These issues of the Defenders, Starriors and Power Pack were always perfectly innocuous comics. Even that one issue in the first Secret Wars series, which has garnered a lot of love over the years, was a fairly average comic book in every way.
They're not terrible or anything, and there are moments of genius in them with lovely art by Bill Sienkiewicz, Mike Zeck and June Brigman, but in general they are nothing special - the epitome of mostly mediocre Marvel comics of the 80s.
And I used to hate them so, so much, because they were everywhere in New Zealand.
When all the comics in the world are an ocean away, sometimes you have to take what you can get. The freight charges are abominable and the exchange rate is usually kicking your arse, so who knows what is going to show up in local stores.
If you were lucky, you might only miss one issue of 2000ad or the X-Men every year, and sometimes you find yourself buying something like the DeFalco/Ryan Fantastic Four comics for more than a year because it was the only Marvel comic showing up in town every month.
And sometimes, somebody somewhere would end up with a crate of comics from the US, and flog them everywhere, selling them off to every second hand bookstore and junk shop around. (Sometimes I hear stories at the comic shop about someone ending up with a
large pile of Black Goliath #5 and how they took decades to filter
through all the back issue bins in NZ stores.)
That's what happened with these comics above, because in the late 1980s, they were absolutely everywhere.
They all came out within a few months of each other in 1984 and I don't know who was responsible or where they came from. There were such a ubiquitous sight that they have all stuck in my mind and I only had to glance at the Marvel from this period to recognise them.

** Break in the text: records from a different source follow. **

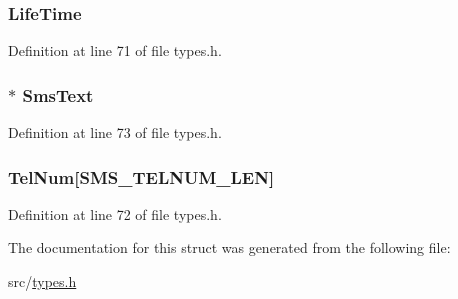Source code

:\subsubsection[{Life\+Time}]{ Life\+Time}\label{struct_s_m_s___queque___type_def_1_1_s_m_s___type_def_a455e8cf5aa85d24b7016183cfbaf4160}


Definition at line 71 of file types.\+h.

\hypertarget{struct_s_m_s___queque___type_def_1_1_s_m_s___type_def_aaa5626d5395532caeb6f03a42afc0b7c}{}
\subsubsection[{Sms\+Text}]{$\ast$ Sms\+Text}\label{struct_s_m_s___queque___type_def_1_1_s_m_s___type_def_aaa5626d5395532caeb6f03a42afc0b7c}


Definition at line 73 of file types.\+h.

\hypertarget{struct_s_m_s___queque___type_def_1_1_s_m_s___type_def_a0a579b08ecf1475050993cc022879540}{}
\subsubsection[{Tel\+Num}]{ Tel\+Num\mbox{[}{\bf S\+M\+S\+\_\+\+T\+E\+L\+N\+U\+M\+\_\+\+L\+E\+N}\mbox{]}}\label{struct_s_m_s___queque___type_def_1_1_s_m_s___type_def_a0a579b08ecf1475050993cc022879540}


Definition at line 72 of file types.\+h.



The documentation for this struct was generated from the following file\+:\begin{DoxyCompactItemize}
\item 
src/\hyperlink{types_8h}{types.\+h}\end{DoxyCompactItemize}
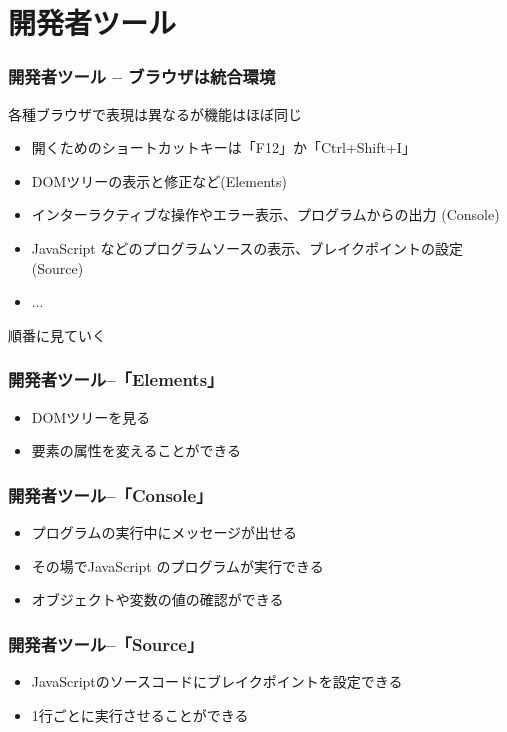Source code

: \section{開発者ツール}
\begin{frame}[containsverbatim]
 \frametitle{開発者ツール -- ブラウザは統合環境}
 各種ブラウザで表現は異なるが機能はほぼ同じ
 \begin{itemize}
  \item 開くためのショートカットキーは「F12」か「Ctrl+Shift+I」
  \item DOMツリーの表示と修正など(Elements)
  \item インターラクティブな操作やエラー表示、プログラムからの出力
        (Console)
  \item JavaScript などのプログラムソースの表示、ブレイクポイントの設定
        (Source)
  \item ...
 \end{itemize}
 順番に見ていく
\end{frame}
\begin{frame}
 \frametitle{開発者ツール--「Elements」}
 \begin{itemize}
	\item DOMツリーを見る
	\item 要素の属性を変えることができる
 \end{itemize}
\end{frame}
\begin{frame}
 \frametitle{開発者ツール--「Console」}
 \begin{itemize}
	\item プログラムの実行中にメッセージが出せる
	\item その場でJavaScript のプログラムが実行できる
	\item オブジェクトや変数の値の確認ができる
 \end{itemize}
\end{frame}
\begin{frame}
 \frametitle{開発者ツール--「Source」}
 \begin{itemize}
	\item JavaScriptのソースコードにブレイクポイントを設定できる
	\item 1行ごとに実行させることができる
 \end{itemize}
\end{frame}
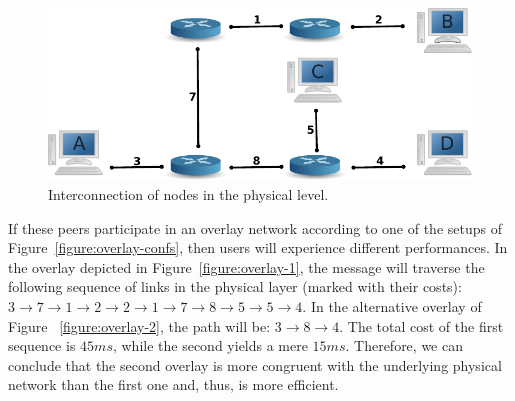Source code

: \begin{figure}
\centering
  \includegraphics[scale=0.8]{img/phys.pdf}
\caption{Interconnection of nodes in the physical level.}
\label{figure:phys}
\end{figure}

If these peers participate in an overlay network according to one of the setups
of Figure~\ref{figure:overlay-confs}, then users will experience different
performances. In the overlay depicted in Figure~\ref{figure:overlay-1}, the
message will traverse the following sequence of links in the physical layer
(marked with their costs): $3 \rightarrow 7 \rightarrow 1 \rightarrow 2
\rightarrow 2 \rightarrow 1 \rightarrow 7 \rightarrow 8 \rightarrow 5
\rightarrow 5 \rightarrow 4$. In the alternative overlay of Figure
~\ref{figure:overlay-2}, the path will be: $3 \rightarrow 8 \rightarrow 4$. The
total cost of the first sequence is $45 ms$, while the second yields a mere $15
ms$. Therefore, we can conclude that the second overlay is more congruent with
the underlying physical network than the first one and, thus, is more efficient.

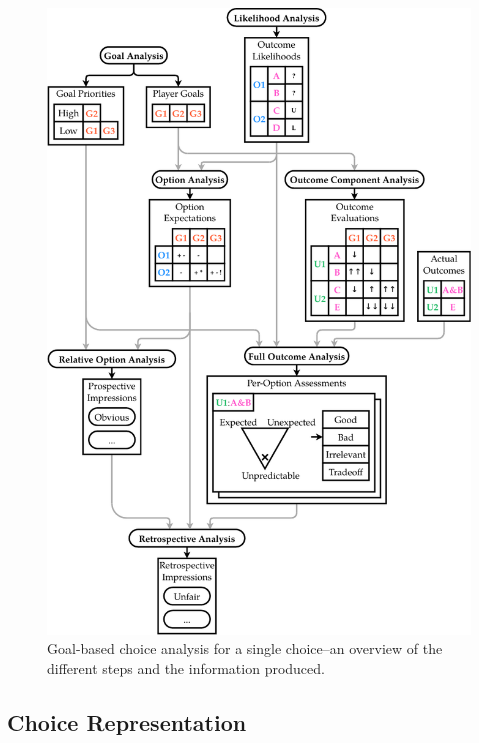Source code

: \begin{figure}[!p]
\centering
\includegraphics[height=0.92\textheight]{fig/analysis-method-crop.pdf}
\caption[Choice analysis flowchart]{Goal-based choice analysis for a single choice--an overview of the different steps and the information produced.}
\label{fig:choice-analysis-method}
\end{figure}


\subsection{Choice Representation}

\label{sec:cp-choice-representation}

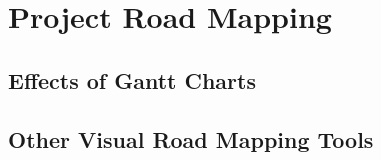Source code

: \section{Project Road Mapping\label{sec:literatureReview:roadmap}}

\subsection{Effects of Gantt Charts\label{sec:literatureReview:roadmap:gantt}}

\subsection{Other Visual Road Mapping Tools\label{sec:literatureReview:roadmap:otherTools}}
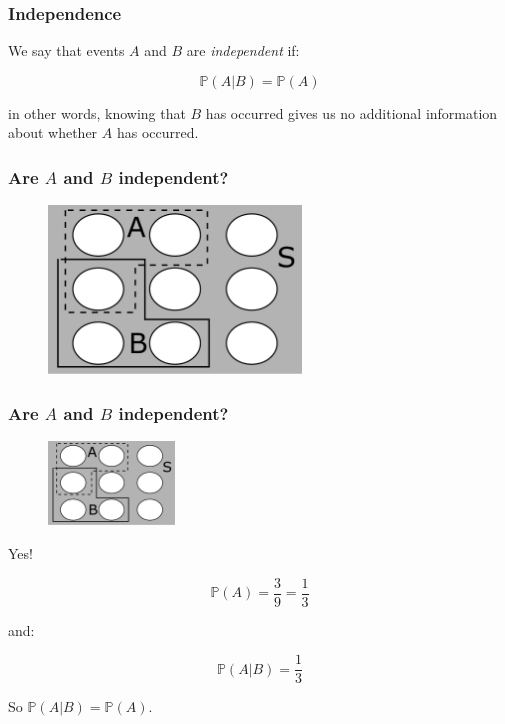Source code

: \documentclass{beamer}
\begin{document}
	\begin{frame}
		\frametitle{Independence}
	
	We say that events $A$ and $B$ are \textit{independent} if:
	
	\begin{equation}
		\mathbb{P}(A|B) =  \mathbb{P}(A)
	\end{equation}

	in other words, knowing that $B$ has occurred gives us no additional information about whether $A$ has occurred.
		
	\end{frame}

	\begin{frame}
		\frametitle{Are $A$ and $B$ independent?}
		
			\begin{figure}[ht]
			\centerline{\includegraphics[width=0.6\textwidth]{./figures/pebble_world_prob_independent.pdf}}
		\end{figure}
		
	\end{frame}

	\begin{frame}
		\frametitle{Are $A$ and $B$ independent?}
		
		\begin{figure}[ht]
			\centerline{\includegraphics[width=0.3\textwidth]{./figures/pebble_world_prob_independent.pdf}}
		\end{figure}
	
	Yes!
	
	\begin{equation}
		\mathbb{P}(A) =  \frac{3}{9} = \frac{1}{3}
	\end{equation}

	and:
	
	\begin{equation}
		\mathbb{P}(A|B) =  \frac{1}{3}
	\end{equation}

	So $\mathbb{P}(A|B) = \mathbb{P}(A)$.
		
	\end{frame}
	
\end{document}
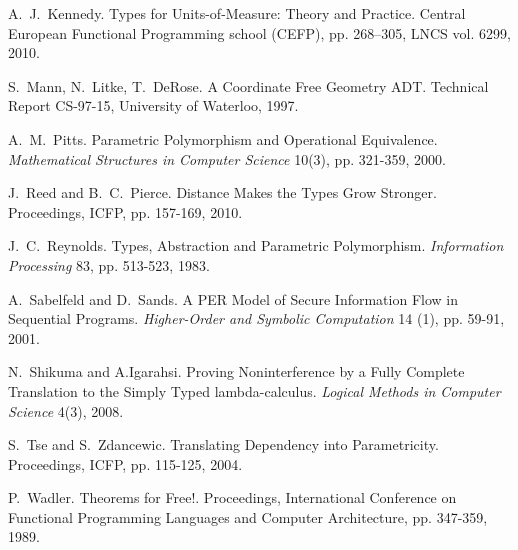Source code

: \documentclass{sigplanconf}
\theoremstyle{examplestyle}
\theoremstyle{restatementstyle}
\begin{document}
\begin{thebibliography}{12}
A.~J.~Kennedy. Types for Units-of-Measure: Theory and Practice.
Central European Functional Programming school (CEFP), pp. 268--305, LNCS vol. 6299, 2010. 

S.~Mann, N.~Litke, T.~DeRose.  A Coordinate Free Geometry {ADT}.
Technical Report CS-97-15, University of Waterloo, 1997.

A.~M.~Pitts.  Parametric Polymorphism and Operational Equivalence.
{\em Mathematical Structures in Computer Science} 10(3), pp. 321-359,
2000.

J.~Reed and B.~C.~Pierce.  Distance Makes the Types Grow Stronger.
Proceedings, ICFP, pp. 157-169, 2010.

J.~C.~Reynolds. Types, Abstraction and Parametric Polymorphism.
{\em Information Processing} 83, pp. 513-523, 1983.

A.~Sabelfeld and D.~Sands.  A PER Model of Secure Information Flow in
Sequential Programs.  {\em Higher-Order and Symbolic Computation} 14
(1), pp. 59-91, 2001.

N.~Shikuma and A.Igarahsi.  Proving Noninterference by a Fully
Complete Translation to the Simply Typed lambda-calculus.  {\em
    Logical Methods in Computer Science} 4(3), 2008.

S.~Tse and S.~Zdancewic.  Translating Dependency into Parametricity.
Proceedings, ICFP,  pp.
115-125, 2004.

P.~Wadler.  Theorems for Free!.  Proceedings, International Conference
on Functional Programming Languages and Computer Architecture,
pp. 347-359, 1989.

\end{thebibliography}

%
%


% 
\end{document}
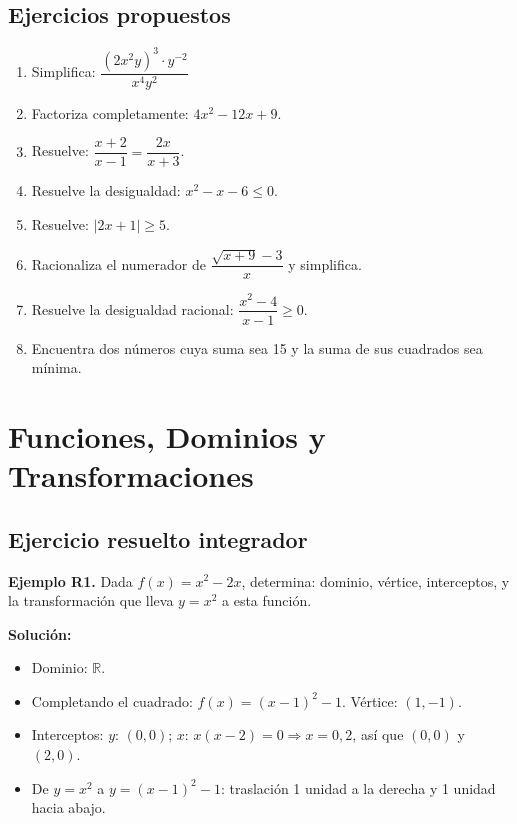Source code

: \documentclass[12pt, a4paper]{article}
\begin{document}
\subsection{Ejercicios propuestos}

\begin{enumerate}[leftmargin=*]
  \item \facil{} Simplifica: $\dfrac{(2x^2y)^3 \cdot y^{-2}}{x^{4} y^{2}}$

  \item \facil{} Factoriza completamente: $4x^2 - 12x + 9$.

  \item \facil{} Resuelve: $\dfrac{x + 2}{x - 1} = \dfrac{2x}{x + 3}$.

  \item \medio{} Resuelve la desigualdad: $x^2 - x - 6 \leq 0$.

  \item \medio{} Resuelve: $|2x + 1| \geq 5$.

  \item \dificil{} Racionaliza el numerador de $\dfrac{\sqrt{x + 9} - 3}{x}$ y simplifica.

  \item \dificil{} Resuelve la desigualdad racional: $\dfrac{x^2 - 4}{x - 1} \geq 0$.

  \item \dificil{} Encuentra dos números cuya suma sea 15 y la suma de sus cuadrados sea mínima.
\end{enumerate}

\vspace{4pt}

\section{Funciones, Dominios y Transformaciones}

\subsection{Ejercicio resuelto integrador}

\textbf{Ejemplo R1.} Dada $f(x) = x^2 - 2x$, determina: dominio, vértice, interceptos, y la transformación que lleva $y = x^2$ a esta función.

\begin{cuadrosolucion}
  \textbf{Solución:}
  \begin{itemize}
    \item Dominio: $\mathbb{R}$.
    \item Completando el cuadrado: $f(x) = (x - 1)^2 - 1$. Vértice: $(1, -1)$.
    \item Interceptos: $y$: $(0, 0)$; $x$: $x(x - 2) = 0 \Rightarrow x = 0, 2$, así que $(0, 0)$ y $(2, 0)$.
    \item De $y = x^2$ a $y = (x - 1)^2 - 1$: traslación 1 unidad a la derecha y 1 unidad hacia abajo.
  \end{itemize}
\end{cuadrosolucion}
\end{document}
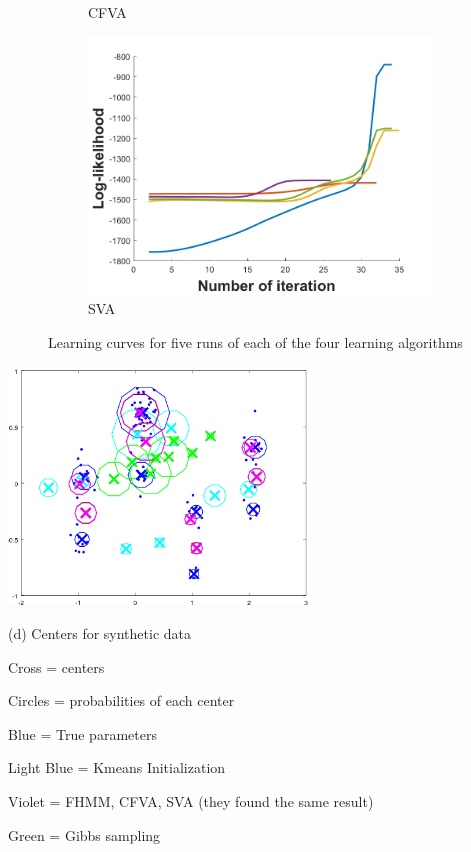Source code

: \documentclass[10pt,a4paper]{report}
\begin{document}
\begin{figure}[ht]
\begin{subfigure}[b]{0.5\linewidth}
    \caption{CFVA} 
    \label{fig7:c} 
  \end{subfigure}%
  \begin{subfigure}[b]{0.5\linewidth}
    \centering
    \includegraphics[width=0.75\linewidth]{init_sva.png} 
    \caption{SVA} 
    \label{fig7:d} 
  \end{subfigure} 
  \caption{Learning curves for five runs of each of the four learning algorithms}
  \label{fig7} 
\end{figure}

\begin{minipage}{0.55\linewidth}
		\centering
		\includegraphics[width=0.6\textwidth]{fig11.png}
		\centerline{\large{(d) Centers for synthetic data}}
		\label{fig:c}
	
\end{minipage}\hfill
\begin{minipage}{0.4\linewidth}
		\normalsize{
			Cross = centers
			
			Circles = probabilities of each center
			
			Blue = True parameters
			
			Light Blue = Kmeans Initialization
			
			Violet = FHMM, CFVA, SVA (they found the same result)
			
			Green = Gibbs sampling
		}
\end{minipage}
\end{document}
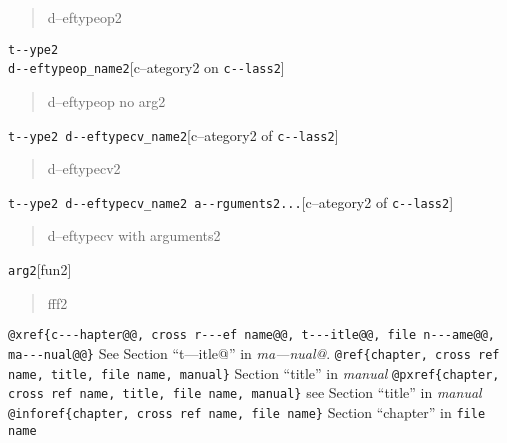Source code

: \documentclass{book}
\begin{document}
\begin{titlepage}
%
\begin{quote}
\unskip{\parskip=0pt\noindent}%
d--eftypeop2
\end{quote}

\noindent\texttt{t{-}{-}ype2\leavevmode{}\\d{-}{-}eftypeop\_name2}\hfill[c--ategory2 on \texttt{c{-}{-}lass2}]



%
\begin{quote}
\unskip{\parskip=0pt\noindent}%
d--eftypeop no arg2
\end{quote}

\noindent\texttt{t{-}{-}ype2 d{-}{-}eftypecv\_name2}\hfill[c--ategory2 of \texttt{c{-}{-}lass2}]



%
\begin{quote}
\unskip{\parskip=0pt\noindent}%
d--eftypecv2
\end{quote}

\noindent\texttt{t{-}{-}ype2 d{-}{-}eftypecv\_name2 a{-}{-}rguments2...}\hfill[c--ategory2 of \texttt{c{-}{-}lass2}]



%
\begin{quote}
\unskip{\parskip=0pt\noindent}%
d--eftypecv with arguments2
\end{quote}

\noindent\texttt{arg2}\hfill[fun2]



%
\begin{quote}
\unskip{\parskip=0pt\noindent}%
fff2
\end{quote}


\texttt{@xref\{c{-}{-}{-}hapter@@, cross r{-}{-}{-}ef name@@, t{-}{-}{-}itle@@, file n{-}{-}{-}ame@@, ma{-}{-}{-}nual@@\}} See Section ``t---itle@'' in \textsl{ma---nual@}.
\texttt{@ref\{chapter, cross ref name, title, file name, manual\}} Section ``title'' in \textsl{manual}
\texttt{@pxref\{chapter, cross ref name, title, file name, manual\}} see Section ``title'' in \textsl{manual}
\texttt{@inforef\{chapter, cross ref name, file name\}} Section ``chapter'' in \texttt{file name}


\end{titlepage}
\end{document}
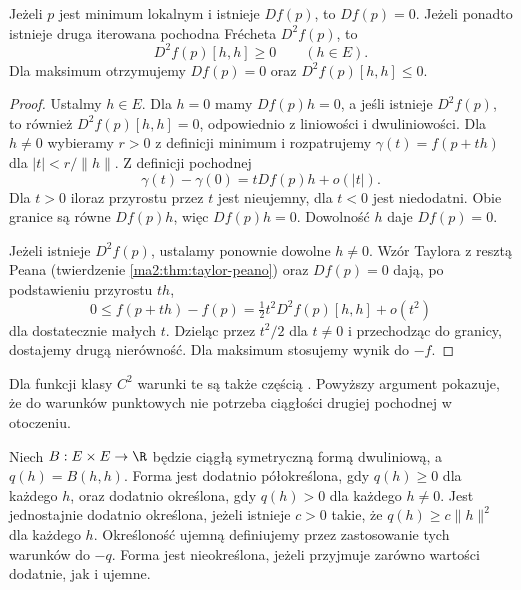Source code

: \begin{twierdzenie}
\label{ma2:thm:extremum-necessary}
Jeżeli $p$ jest minimum lokalnym i istnieje $Df(p)$,
to $Df(p)=0$. Jeżeli ponadto istnieje druga iterowana
pochodna Frécheta $D^2f(p)$, to
\[
 D^2f(p)[h,h]\ge0\qquad(h\in E).
\]
Dla maksimum otrzymujemy $Df(p)=0$ oraz
$D^2f(p)[h,h]\le0$.
\end{twierdzenie}
\begin{proof}
Ustalmy $h\in E$. Dla $h=0$ mamy $Df(p)h=0$, a jeśli istnieje $D^2f(p)$,
to również $D^2f(p)[h,h]=0$, odpowiednio z liniowości
i dwuliniowości. Dla $h\ne0$ wybieramy
$r>0$ z definicji minimum i rozpatrujemy
$\gamma(t)=f(p+th)$ dla $|t|<r/\|h\|$.
Z definicji pochodnej
\[
 \gamma(t)-\gamma(0)=tDf(p)h+o(|t|).
\]
Dla $t>0$ iloraz przyrostu przez $t$ jest nieujemny,
dla $t<0$ jest niedodatni. Obie granice są równe
$Df(p)h$, więc $Df(p)h=0$. Dowolność $h$ daje
$Df(p)=0$.

Jeżeli istnieje $D^2f(p)$, ustalamy ponownie dowolne
$h\ne0$. Wzór Taylora z resztą Peana
(twierdzenie \ref{ma2:thm:taylor-peano}) oraz $Df(p)=0$
dają, po podstawieniu przyrostu $th$,
\[
 0\le f(p+th)-f(p)=\tfrac12t^2D^2f(p)[h,h]+o(t^2)
\]
dla dostatecznie małych $t$. Dzieląc przez $t^2/2$
dla $t\ne0$ i przechodząc do granicy, dostajemy
drugą nierówność. Dla maksimum stosujemy wynik do $-f$.
\end{proof}
Dla funkcji klasy $C^2$ warunki te są także częścią
.
Powyższy argument pokazuje, że do warunków punktowych
nie potrzeba ciągłości drugiej pochodnej w otoczeniu.

\begin{definicja}
\label{ma2:def:quadratic-definiteness}
Niech $B:E\times E\to\R$ będzie ciągłą symetryczną formą
dwuliniową, a $q(h)=B(h,h)$.
Forma jest dodatnio półokreślona, gdy $q(h)\ge0$
dla każdego $h$, oraz dodatnio określona, gdy
$q(h)>0$ dla każdego $h\ne0$.
Jest jednostajnie dodatnio określona, jeżeli istnieje
$c>0$ takie, że $q(h)\ge c\|h\|^2$ dla każdego $h$.
Określoność ujemną definiujemy przez zastosowanie tych
warunków do $-q$. Forma jest nieokreślona, jeżeli
przyjmuje zarówno wartości dodatnie, jak i ujemne.
\end{definicja}

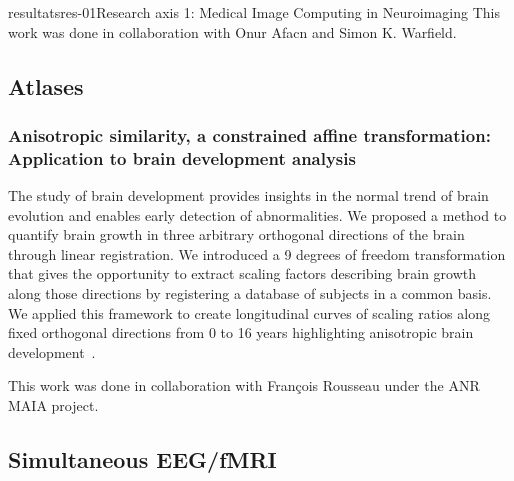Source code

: \documentclass{ra2018}
\begin{document}
\begin{module}{resultats}{res-01}{Research axis 1: Medical Image Computing in Neuroimaging}
This work was done in collaboration with Onur Afacn and Simon K. Warfield.

\subsection{Atlases}
\subsubsection{Anisotropic similarity, a constrained affine transformation: Application to brain development analysis}
\begin{participants}
\end{participants}
The study of brain development provides insights in the normal trend of brain evolution and enables early detection of abnormalities. We proposed a method to quantify brain growth in three arbitrary orthogonal directions of the brain through linear registration. We introduced a 9 degrees of freedom transformation that gives the opportunity to extract scaling factors describing brain growth along those directions by registering a database of subjects in a common basis. We applied this framework to create longitudinal curves of scaling ratios along fixed orthogonal directions from 0 to 16 years highlighting anisotropic brain development~\cite{legouhy:inserm-01871274}.

This work was done in collaboration with François Rousseau under the ANR MAIA project.

\subsection{Simultaneous EEG/fMRI}


\end{module}
\end{document}
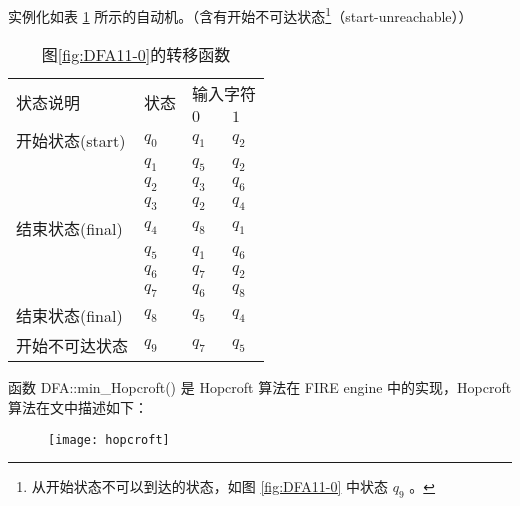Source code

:实例化如表 \ref{tab:DFA411-1} 所示的自动机。（含有开始不可达状态\footnote{从开始状态不可以到达的状态，如图 \ref{fig:DFA11-0} 中状态 $q_9$ 。}（start-unreachable））

\begin{table}[!htbp]
    \caption{图\ref{fig:DFA11-0}的转移函数}
    \label{tab:DFA411-1}
    \centering
    \small%
    \setlength{\tabcolsep}{4pt}%
    \renewcommand{\arraystretch}{1.2}%
        \begin{tabular}{l p{4em}<{\centering} p{3em}<{\centering} p{3em}<{\centering}}
        \toprule %
        \multirow{2}{*}{状态说明} & \multirow{2}{*}{状态} & \multicolumn{2}{c}{输入字符} \\
		\cline{3-4}      &    &$0$ & $1$  \\
        \midrule%
        开始状态(start)  & $q_0$ & $q_1$   & $q_2$   \\
                        & $q_1$ & $q_5$   & $q_2$   \\
                        & $q_2$ & $q_3$   & $q_6$   \\
                        & $q_3$ & $q_2$   & $q_4$   \\
        结束状态(final) & $q_4$ & $q_8$   & $q_1$   \\
                        & $q_5$ & $q_1$   & $q_6$   \\
                        & $q_6$ & $q_7$   & $q_2$   \\
                        & $q_7$ & $q_6$   & $q_8$   \\
        结束状态(final) & $q_8$ & $q_5$   & $q_4$   \\
        开始不可达状态    & $q_9$ & $q_7$   & $q_5$   \\
        \bottomrule%
    \end{tabular}
\end{table}

函数 DFA::min\_Hopcroft() 是 Hopcroft 算法在 FIRE engine 中的实现，Hopcroft 算法在文中\cite{watson1993taxonomyb}描述如下：
\begin{figure}[!htbp]
    \centering
        \texttt{[image: hopcroft]}
\end{figure}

This was the time in my life when I was hugely devoted to to hunting down any comics I could find in every single second hand bookstore in the South Island. And there used to be a lot of these stores - a town like Dunedin, with a population just over 100k, might have two dozen potential place to buy second hand comics - and half of them would have three copies of these fucking things
My hat is off to the importer who probably made some money from them. I don't know who they are and I also don't know why they thought New Zealanders were gagging for The Defenders at the lowets point of the comic's history. There was no X-men or Avengers or Fantastic Four, just lots of Kull comics.
Anyone who was interested in these things got all the copies they wanted and the rest sat around for years. I still remember seeing them everywhere in the 90s, and even into the new century. Unloved and unbought, they lingered on shelves for decades, curled at the edges bleached out in the open daylight. The most unloved comics in the country, slowly fading away in irrelevance, long after the rest of the world stopped caring about them.